Is the expected focus of non-financial controls monitoring in line with previous expectations e.g. Cybersecurity, Resiliency etc. Do you see the focus on non-financial controls changing given the withdrawal of secondary legislation?
The changes to the Code which were linked to the proposed secondary legislation have been removed from the final 2024 Code. The Code (including the 2018 version) has always referred to material controls beyond financial controls.
Although the requirement for resilience statements has been withdrawn, would the FRC expect controls relating to operational resilience to be classed as 'material'?
This is a matter for boards to decide. Support is provided in updated Code guidance issued by the FRC on 29 January 2024, however we expect boards to make the final judgment in such matters.
Will the new provisions in the Code be reflected in the AIC Code for Investment Companies?
The FRC has been in dialogue with the Association of Investment Companies as part of the process of revising the Code. It will be up to the AIC to decide whether the changes are reflected in its Code.
What would you expect the role of the external auditor to be in relation to the Board's declaration on internal controls?
It will be for boards to decide the level of internal of external assurance which they wish to seek in relation to their declaration on internal controls. External auditors have a role to play in considering the disclosures within the annual report, there is no change to this.
Can you provide clarity on what is meant by "reporting controls" - does this cover non-financial report in the ARA? All narrative reporting which we publish?
Reporting controls include those which cover the non-financial report in the annual report and accounts, and those reports that could impact on investor confidence, if considered material by the board.

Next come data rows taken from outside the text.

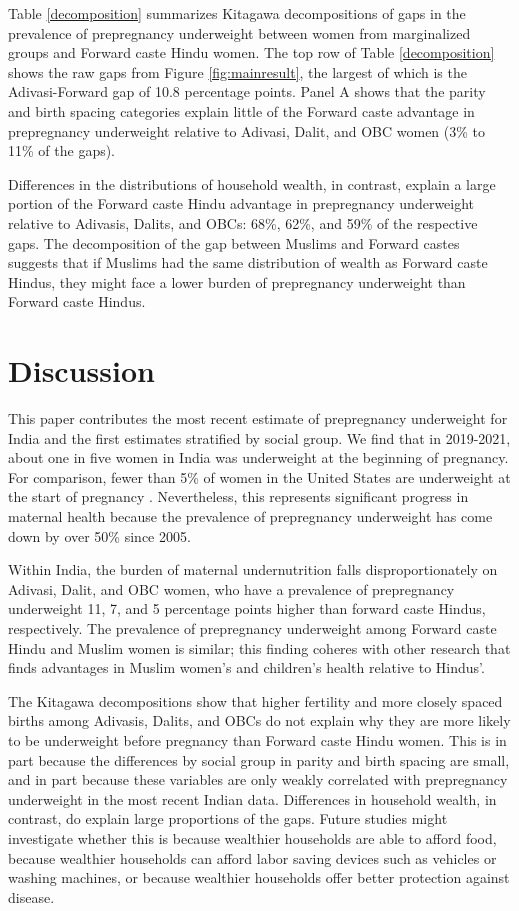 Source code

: \documentclass[12pt]{article}
\begin{document}
Table \ref{decomposition} summarizes Kitagawa decompositions of gaps in the prevalence of prepregnancy underweight between women from marginalized groups and Forward caste Hindu women.  The top row of Table \ref{decomposition} shows the raw gaps from Figure \ref{fig:mainresult}, the largest of which is the Adivasi-Forward gap of 10.8 percentage points.  Panel A shows that the parity and birth spacing categories explain little of the Forward caste advantage in prepregnancy underweight relative to Adivasi, Dalit, and OBC women (3\% to 11\% of the gaps). 

Differences in the distributions of household wealth, in contrast, explain a large portion of the Forward caste Hindu advantage in prepregnancy underweight relative to Adivasis, Dalits, and OBCs: 68\%, 62\%, and 59\% of the respective gaps.  The decomposition of the gap between Muslims and Forward castes suggests that if Muslims had the same distribution of wealth as Forward caste Hindus, they might face a lower burden of prepregnancy underweight than Forward caste Hindus. 

\section{Discussion}

This paper contributes the most recent estimate of prepregnancy underweight for India and the first estimates stratified by social group. We find that in 2019-2021, about one in five women in India was underweight at the beginning of pregnancy. For comparison, fewer than 5\% of women in the United States are underweight at the start of pregnancy \citep{zong2022maternal}.  Nevertheless, this represents significant progress in maternal health because the prevalence of prepregnancy underweight has come down by over 50\% since 2005.  

Within India, the burden of maternal undernutrition falls disproportionately on Adivasi, Dalit, and OBC women, who have a prevalence of prepregnancy underweight 11, 7, and 5 percentage points higher than forward caste Hindus, respectively.  The prevalence of prepregnancy underweight among Forward caste Hindu and Muslim women is similar; this finding coheres with other research that finds advantages in Muslim women's and children's health relative to Hindus'.   

The Kitagawa decompositions show that higher fertility and more closely spaced births among Adivasis, Dalits, and OBCs do not explain why they are more likely to be underweight before pregnancy than Forward caste Hindu women.  This is in part because the differences by social group in parity and birth spacing are small, and in part because these variables are only weakly correlated with prepregnancy underweight in the most recent Indian data. Differences in household wealth, in contrast, do explain large proportions of the gaps.  Future studies might investigate whether this is because wealthier households are able to afford food, because wealthier households can afford labor saving devices such as vehicles or washing machines, or because wealthier households offer better protection against disease. 
\end{document}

When determining which controls are ‘material’, the board considers how a deficiency in the control could impact the interests of the company, shareholders and other stakeholders.
How is materiality thought about in the context of material operational controls?
This is a matter for boards to decide. Support is provided in updated Code guidance issued by the FRC on 29 January 2024, however we expect boards to make the final judgment in such matters.
One element of US SOX that isn't clear if it is in scope is ITGCs, is it the expectation that these would fall in scope for the disclosure?
Those controls deemed material by the board of a company will fall within the scope of the declaration. The number of items disclosed is expected to be relatively small and should not result in a comprehensive list of performance measures or internal controls.
What are the sanctions or penalties for Boards incorrect attestation, if any?
The FRC monitors compliance with the UK Corporate Governance Code and publishes an annual review setting out good practice and areas for improvement. The Code is not associated with enforcement mechanisms such as sanctions or penalties. Investors should consider the disclosures and engage with the company on reporting that they have concerns with. The Code is underpinned by the Listing Rules and they may wish to follow up should a company not report.
What do you think the role is of the Chief Audit Executive / Head of Internal Audit to sign off the statement and should that be published?
The Code does not require sign-off by other internal or external parties of the declaration made by boards. Boards themselves will decide on the level of assurance required, and the on the publication of assurance materials.